Check John's balance as follows:
ycqlsh> SELECT SUM(balance) as Johns_balance FROM banking.accounts WHERE account_name='John';
johns_balance
---------------
900
Check Smith's balance as follows:
ycqlsh> SELECT SUM(balance) as smiths_balance FROM banking.accounts WHERE account_name='Smith';
smiths_balance
----------------
2250
The following example shows how to create a basic key-value table which has two columns with transactions enabled:
String create_stmt =
String.format("CREATE TABLE IF NOT EXISTS %s (k varchar, v varchar, primary key (k)) " +
"WITH transactions = { 'enabled' : true };",
tablename);
You can insert data by performing the sequence of commands inside a BEGIN TRANSACTION and END TRANSACTION block.
BEGIN TRANSACTION
statement 1
statement 2
END TRANSACTION;
The following code snippet shows how you would insert data into this table:
// Insert two key values, (key1, value1) and (key2, value2) as a transaction.
String create_stmt =
String.format("BEGIN TRANSACTION" +
" INSERT INTO %s (k, v) VALUES (%s, %s);" +
" INSERT INTO %s (k, v) VALUES (%s, %s);" +
"END TRANSACTION;",
tablename, key1, value1,
tablename, key2, value2);
You can prepare statements with transactions and bind variables to the prepared statements when executing the query.
String create_stmt =
String.format("BEGIN TRANSACTION" +
" INSERT INTO %s (k, v) VALUES (:k1, :v1);" +
" INSERT INTO %s (k, v) VALUES (:k2, :v2);" +
"END TRANSACTION;",
tablename, key1, value1,
tablename, key2, value2);
PreparedStatement pstmt = client.prepare(create_stmt);
...
BoundStatement txn1 = pstmt.bind().setString("k1", key1)
.setString("v1", value1)
.setString("k2", key2)
.setString("v2", value2);
ResultSet resultSet = client.execute(txn1);
Automatic retries can break linearizability of operations from the client point of view.
By default, the original Cassandra Java driver and the YugabyteDB Cassandra Java driver use com.datastax.driver.core.policies.DefaultRetryPolicy, which can retry requests upon timeout on the client side.
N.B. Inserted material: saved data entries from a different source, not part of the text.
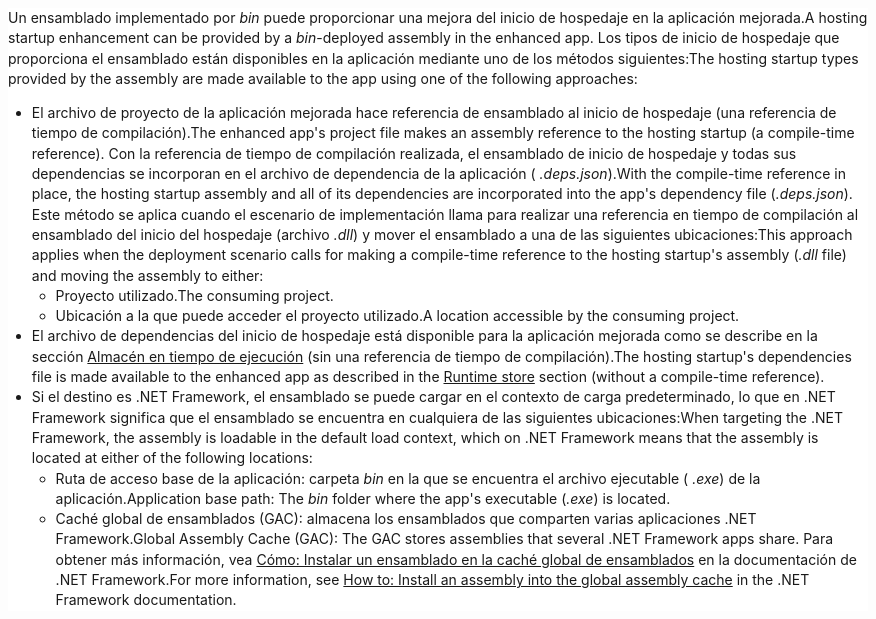 <span data-ttu-id="8f37a-249">Un ensamblado implementado por *bin* puede proporcionar una mejora del inicio de hospedaje en la aplicación mejorada.</span><span class="sxs-lookup"><span data-stu-id="8f37a-249">A hosting startup enhancement can be provided by a *bin*-deployed assembly in the enhanced app.</span></span> <span data-ttu-id="8f37a-250">Los tipos de inicio de hospedaje que proporciona el ensamblado están disponibles en la aplicación mediante uno de los métodos siguientes:</span><span class="sxs-lookup"><span data-stu-id="8f37a-250">The hosting startup types provided by the assembly are made available to the app using one of the following approaches:</span></span>

* <span data-ttu-id="8f37a-251">El archivo de proyecto de la aplicación mejorada hace referencia de ensamblado al inicio de hospedaje (una referencia de tiempo de compilación).</span><span class="sxs-lookup"><span data-stu-id="8f37a-251">The enhanced app's project file makes an assembly reference to the hosting startup (a compile-time reference).</span></span> <span data-ttu-id="8f37a-252">Con la referencia de tiempo de compilación realizada, el ensamblado de inicio de hospedaje y todas sus dependencias se incorporan en el archivo de dependencia de la aplicación ( *.deps.json*).</span><span class="sxs-lookup"><span data-stu-id="8f37a-252">With the compile-time reference in place, the hosting startup assembly and all of its dependencies are incorporated into the app's dependency file (*.deps.json*).</span></span> <span data-ttu-id="8f37a-253">Este método se aplica cuando el escenario de implementación llama para realizar una referencia en tiempo de compilación al ensamblado del inicio del hospedaje (archivo *.dll*) y mover el ensamblado a una de las siguientes ubicaciones:</span><span class="sxs-lookup"><span data-stu-id="8f37a-253">This approach applies when the deployment scenario calls for making a compile-time reference to the hosting startup's assembly (*.dll* file) and moving the assembly to either:</span></span>
  * <span data-ttu-id="8f37a-254">Proyecto utilizado.</span><span class="sxs-lookup"><span data-stu-id="8f37a-254">The consuming project.</span></span>
  * <span data-ttu-id="8f37a-255">Ubicación a la que puede acceder el proyecto utilizado.</span><span class="sxs-lookup"><span data-stu-id="8f37a-255">A location accessible by the consuming project.</span></span>
* <span data-ttu-id="8f37a-256">El archivo de dependencias del inicio de hospedaje está disponible para la aplicación mejorada como se describe en la sección [Almacén en tiempo de ejecución](#runtime-store) (sin una referencia de tiempo de compilación).</span><span class="sxs-lookup"><span data-stu-id="8f37a-256">The hosting startup's dependencies file is made available to the enhanced app as described in the [Runtime store](#runtime-store) section (without a compile-time reference).</span></span>
* <span data-ttu-id="8f37a-257">Si el destino es .NET Framework, el ensamblado se puede cargar en el contexto de carga predeterminado, lo que en .NET Framework significa que el ensamblado se encuentra en cualquiera de las siguientes ubicaciones:</span><span class="sxs-lookup"><span data-stu-id="8f37a-257">When targeting the .NET Framework, the assembly is loadable in the default load context, which on .NET Framework means that the assembly is located at either of the following locations:</span></span>
  * <span data-ttu-id="8f37a-258">Ruta de acceso base de la aplicación: carpeta *bin* en la que se encuentra el archivo ejecutable ( *.exe*) de la aplicación.</span><span class="sxs-lookup"><span data-stu-id="8f37a-258">Application base path: The *bin* folder where the app's executable (*.exe*) is located.</span></span>
  * <span data-ttu-id="8f37a-259">Caché global de ensamblados (GAC): almacena los ensamblados que comparten varias aplicaciones .NET Framework.</span><span class="sxs-lookup"><span data-stu-id="8f37a-259">Global Assembly Cache (GAC): The GAC stores assemblies that several .NET Framework apps share.</span></span> <span data-ttu-id="8f37a-260">Para obtener más información, vea [Cómo: Instalar un ensamblado en la caché global de ensamblados](/dotnet/framework/app-domains/how-to-install-an-assembly-into-the-gac) en la documentación de .NET Framework.</span><span class="sxs-lookup"><span data-stu-id="8f37a-260">For more information, see [How to: Install an assembly into the global assembly cache](/dotnet/framework/app-domains/how-to-install-an-assembly-into-the-gac) in the .NET Framework documentation.</span></span>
Under network partitions, this can lead to the case where the client gets a successful response to a retried request and treats the operation as completed, but the value might get overwritten by an older operation due to retries.
To avoid these linearizability issues, add com.yugabyte.driver.core.policies.NoRetryOnClientTimeoutPolicy, which inherits behavior from DefaultRetryPolicy with one exception - it results in an error in cases where the operation times out (with OperationTimedOutException). You can then handle client timeouts in the application layer.